HERMES
The easy way to estimate connectivity
The analysis of the interdependence between time series has become an important field of research in the last years.
This increase in the number of approaches to tackle the existence of functional (FC) or effective connectivity (EC) between two (or many) neural networks, along with the mathematical complexity of the corresponding time series analysis tools, makes it desirable to arrange them into a unified-easy-to-use software package.
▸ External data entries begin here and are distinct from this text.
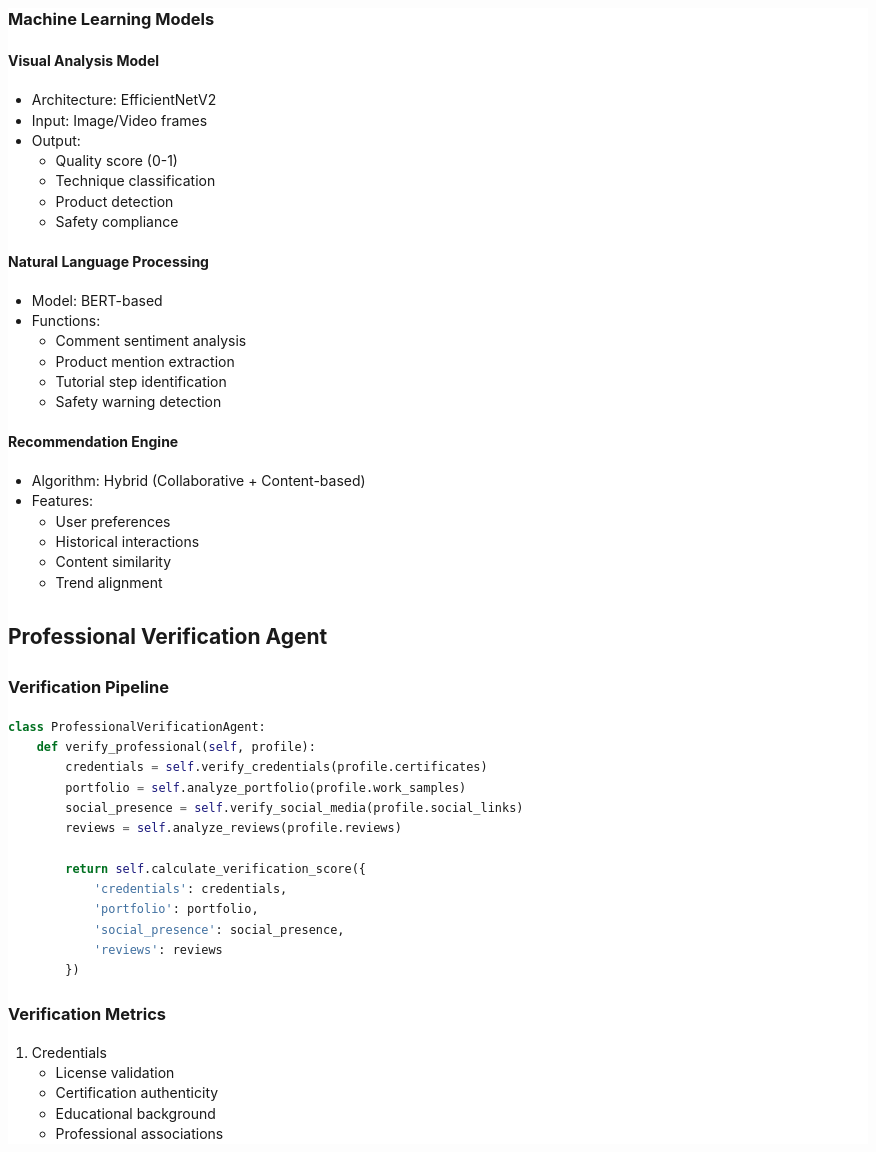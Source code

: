 ### Machine Learning Models

#### Visual Analysis Model
- Architecture: EfficientNetV2
- Input: Image/Video frames
- Output: 
  * Quality score (0-1)
  * Technique classification
  * Product detection
  * Safety compliance

#### Natural Language Processing
- Model: BERT-based
- Functions:
  * Comment sentiment analysis
  * Product mention extraction
  * Tutorial step identification
  * Safety warning detection

#### Recommendation Engine
- Algorithm: Hybrid (Collaborative + Content-based)
- Features:
  * User preferences
  * Historical interactions
  * Content similarity
  * Trend alignment

## Professional Verification Agent

### Verification Pipeline
```python
class ProfessionalVerificationAgent:
    def verify_professional(self, profile):
        credentials = self.verify_credentials(profile.certificates)
        portfolio = self.analyze_portfolio(profile.work_samples)
        social_presence = self.verify_social_media(profile.social_links)
        reviews = self.analyze_reviews(profile.reviews)
        
        return self.calculate_verification_score({
            'credentials': credentials,
            'portfolio': portfolio,
            'social_presence': social_presence,
            'reviews': reviews
        })
```

### Verification Metrics
1. Credentials
   - License validation
   - Certification authenticity
   - Educational background
   - Professional associations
HERMES, includes several commonly used linear and nonlinear indexes of FC and EC, ranging from the traditional cross-correlation and coherence functions to advanced measures of interdependence based on phase or generalized synchronization, Granger causality and information theory. HERMES has been designed for the analysis of neurophysiological data from multivariate MEG, EEG and fMRI records, and it includes also visualization tools and statistical methods that deal with the problem of multiple comparisons. We believe that this toolbox will be very helpful to all the researchers working in the emerging field of brain connectivity analysis.
Niso G., Bruña R., Pereda E., Gutiérrez R., Bajo R., Maestú F., del-Pozo F. (2013). HERMES: towards an integrated toolbox to characterize functional and effective brain connectivity. NeuroInformatics, 11 (4), 405-434. doi: 10.1007/s12021-013-9186-1. (link)
HERMES is available at: http://hermes.ctb.upm.es